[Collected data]
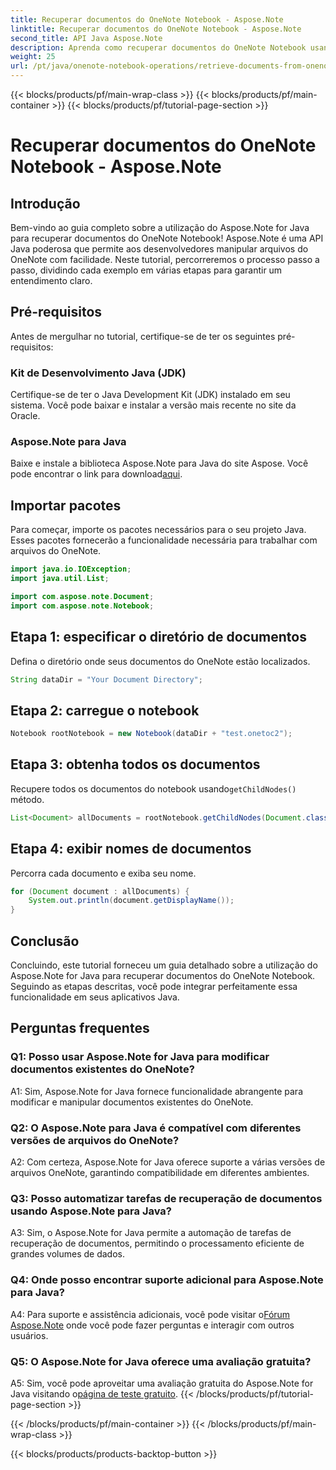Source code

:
 ```yaml
---
title: Recuperar documentos do OneNote Notebook - Aspose.Note
linktitle: Recuperar documentos do OneNote Notebook - Aspose.Note
second_title: API Java Aspose.Note
description: Aprenda como recuperar documentos do OneNote Notebook usando Aspose.Note para Java. Siga nosso guia passo a passo para uma integração perfeita.
weight: 25
url: /pt/java/onenote-notebook-operations/retrieve-documents-from-onenote-notebook/
---
```


{{< blocks/products/pf/main-wrap-class >}}
{{< blocks/products/pf/main-container >}}
{{< blocks/products/pf/tutorial-page-section >}}

# Recuperar documentos do OneNote Notebook - Aspose.Note

## Introdução

Bem-vindo ao guia completo sobre a utilização do Aspose.Note for Java para recuperar documentos do OneNote Notebook! Aspose.Note é uma API Java poderosa que permite aos desenvolvedores manipular arquivos do OneNote com facilidade. Neste tutorial, percorreremos o processo passo a passo, dividindo cada exemplo em várias etapas para garantir um entendimento claro.

## Pré-requisitos

Antes de mergulhar no tutorial, certifique-se de ter os seguintes pré-requisitos:

### Kit de Desenvolvimento Java (JDK)

Certifique-se de ter o Java Development Kit (JDK) instalado em seu sistema. Você pode baixar e instalar a versão mais recente no site da Oracle.

### Aspose.Note para Java

 Baixe e instale a biblioteca Aspose.Note para Java do site Aspose. Você pode encontrar o link para download[aqui](https://releases.aspose.com/note/java/).

## Importar pacotes

Para começar, importe os pacotes necessários para o seu projeto Java. Esses pacotes fornecerão a funcionalidade necessária para trabalhar com arquivos do OneNote.

```java
import java.io.IOException;
import java.util.List;

import com.aspose.note.Document;
import com.aspose.note.Notebook;
```

## Etapa 1: especificar o diretório de documentos

Defina o diretório onde seus documentos do OneNote estão localizados.

```java
String dataDir = "Your Document Directory";
```

## Etapa 2: carregue o notebook

```java
Notebook rootNotebook = new Notebook(dataDir + "test.onetoc2");
```

## Etapa 3: obtenha todos os documentos

 Recupere todos os documentos do notebook usando`getChildNodes()` método.

```java
List<Document> allDocuments = rootNotebook.getChildNodes(Document.class);
```

## Etapa 4: exibir nomes de documentos

Percorra cada documento e exiba seu nome.

```java
for (Document document : allDocuments) {
    System.out.println(document.getDisplayName());
}
```

## Conclusão

Concluindo, este tutorial forneceu um guia detalhado sobre a utilização do Aspose.Note for Java para recuperar documentos do OneNote Notebook. Seguindo as etapas descritas, você pode integrar perfeitamente essa funcionalidade em seus aplicativos Java.

## Perguntas frequentes

### Q1: Posso usar Aspose.Note for Java para modificar documentos existentes do OneNote?

A1: Sim, Aspose.Note for Java fornece funcionalidade abrangente para modificar e manipular documentos existentes do OneNote.

### Q2: O Aspose.Note para Java é compatível com diferentes versões de arquivos do OneNote?

A2: Com certeza, Aspose.Note for Java oferece suporte a várias versões de arquivos OneNote, garantindo compatibilidade em diferentes ambientes.

### Q3: Posso automatizar tarefas de recuperação de documentos usando Aspose.Note para Java?

A3: Sim, o Aspose.Note for Java permite a automação de tarefas de recuperação de documentos, permitindo o processamento eficiente de grandes volumes de dados.

### Q4: Onde posso encontrar suporte adicional para Aspose.Note para Java?

 A4: Para suporte e assistência adicionais, você pode visitar o[Fórum Aspose.Note](https://forum.aspose.com/c/note/28) onde você pode fazer perguntas e interagir com outros usuários.

### Q5: O Aspose.Note for Java oferece uma avaliação gratuita?

 A5: Sim, você pode aproveitar uma avaliação gratuita do Aspose.Note for Java visitando o[página de teste gratuito](https://releases.aspose.com/).
{{< /blocks/products/pf/tutorial-page-section >}}

{{< /blocks/products/pf/main-container >}}
{{< /blocks/products/pf/main-wrap-class >}}

{{< blocks/products/products-backtop-button >}}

Assignment ▸ Copy the records above exactly, leaving out every picture.

Solution for this exercise ▸
Source code

:
 ```yaml
---
title: Recuperar documentos do OneNote Notebook - Aspose.Note
linktitle: Recuperar documentos do OneNote Notebook - Aspose.Note
second_title: API Java Aspose.Note
description: Aprenda como recuperar documentos do OneNote Notebook usando Aspose.Note para Java. Siga nosso guia passo a passo para uma integração perfeita.
weight: 25
url: /pt/java/onenote-notebook-operations/retrieve-documents-from-onenote-notebook/
---
```


{{< blocks/products/pf/main-wrap-class >}}
{{< blocks/products/pf/main-container >}}
{{< blocks/products/pf/tutorial-page-section >}}

# Recuperar documentos do OneNote Notebook - Aspose.Note

## Introdução

Bem-vindo ao guia completo sobre a utilização do Aspose.Note for Java para recuperar documentos do OneNote Notebook! Aspose.Note é uma API Java poderosa que permite aos desenvolvedores manipular arquivos do OneNote com facilidade. Neste tutorial, percorreremos o processo passo a passo, dividindo cada exemplo em várias etapas para garantir um entendimento claro.

## Pré-requisitos

Antes de mergulhar no tutorial, certifique-se de ter os seguintes pré-requisitos:

### Kit de Desenvolvimento Java (JDK)

Certifique-se de ter o Java Development Kit (JDK) instalado em seu sistema. Você pode baixar e instalar a versão mais recente no site da Oracle.

### Aspose.Note para Java

 Baixe e instale a biblioteca Aspose.Note para Java do site Aspose. Você pode encontrar o link para download[aqui](https://releases.aspose.com/note/java/).

## Importar pacotes

Para começar, importe os pacotes necessários para o seu projeto Java. Esses pacotes fornecerão a funcionalidade necessária para trabalhar com arquivos do OneNote.

```java
import java.io.IOException;
import java.util.List;

import com.aspose.note.Document;
import com.aspose.note.Notebook;
```

## Etapa 1: especificar o diretório de documentos

Defina o diretório onde seus documentos do OneNote estão localizados.

```java
String dataDir = "Your Document Directory";
```

## Etapa 2: carregue o notebook

```java
Notebook rootNotebook = new Notebook(dataDir + "test.onetoc2");
```

## Etapa 3: obtenha todos os documentos

 Recupere todos os documentos do notebook usando`getChildNodes()` método.

```java
List<Document> allDocuments = rootNotebook.getChildNodes(Document.class);
```

## Etapa 4: exibir nomes de documentos

Percorra cada documento e exiba seu nome.

```java
for (Document document : allDocuments) {
    System.out.println(document.getDisplayName());
}
```

## Conclusão

Concluindo, este tutorial forneceu um guia detalhado sobre a utilização do Aspose.Note for Java para recuperar documentos do OneNote Notebook. Seguindo as etapas descritas, você pode integrar perfeitamente essa funcionalidade em seus aplicativos Java.

## Perguntas frequentes

### Q1: Posso usar Aspose.Note for Java para modificar documentos existentes do OneNote?

A1: Sim, Aspose.Note for Java fornece funcionalidade abrangente para modificar e manipular documentos existentes do OneNote.

### Q2: O Aspose.Note para Java é compatível com diferentes versões de arquivos do OneNote?

A2: Com certeza, Aspose.Note for Java oferece suporte a várias versões de arquivos OneNote, garantindo compatibilidade em diferentes ambientes.

### Q3: Posso automatizar tarefas de recuperação de documentos usando Aspose.Note para Java?

A3: Sim, o Aspose.Note for Java permite a automação de tarefas de recuperação de documentos, permitindo o processamento eficiente de grandes volumes de dados.

### Q4: Onde posso encontrar suporte adicional para Aspose.Note para Java?

 A4: Para suporte e assistência adicionais, você pode visitar o[Fórum Aspose.Note](https://forum.aspose.com/c/note/28) onde você pode fazer perguntas e interagir com outros usuários.

### Q5: O Aspose.Note for Java oferece uma avaliação gratuita?

 A5: Sim, você pode aproveitar uma avaliação gratuita do Aspose.Note for Java visitando o[página de teste gratuito](https://releases.aspose.com/).
{{< /blocks/products/pf/tutorial-page-section >}}

{{< /blocks/products/pf/main-container >}}
{{< /blocks/products/pf/main-wrap-class >}}

{{< blocks/products/products-backtop-button >}}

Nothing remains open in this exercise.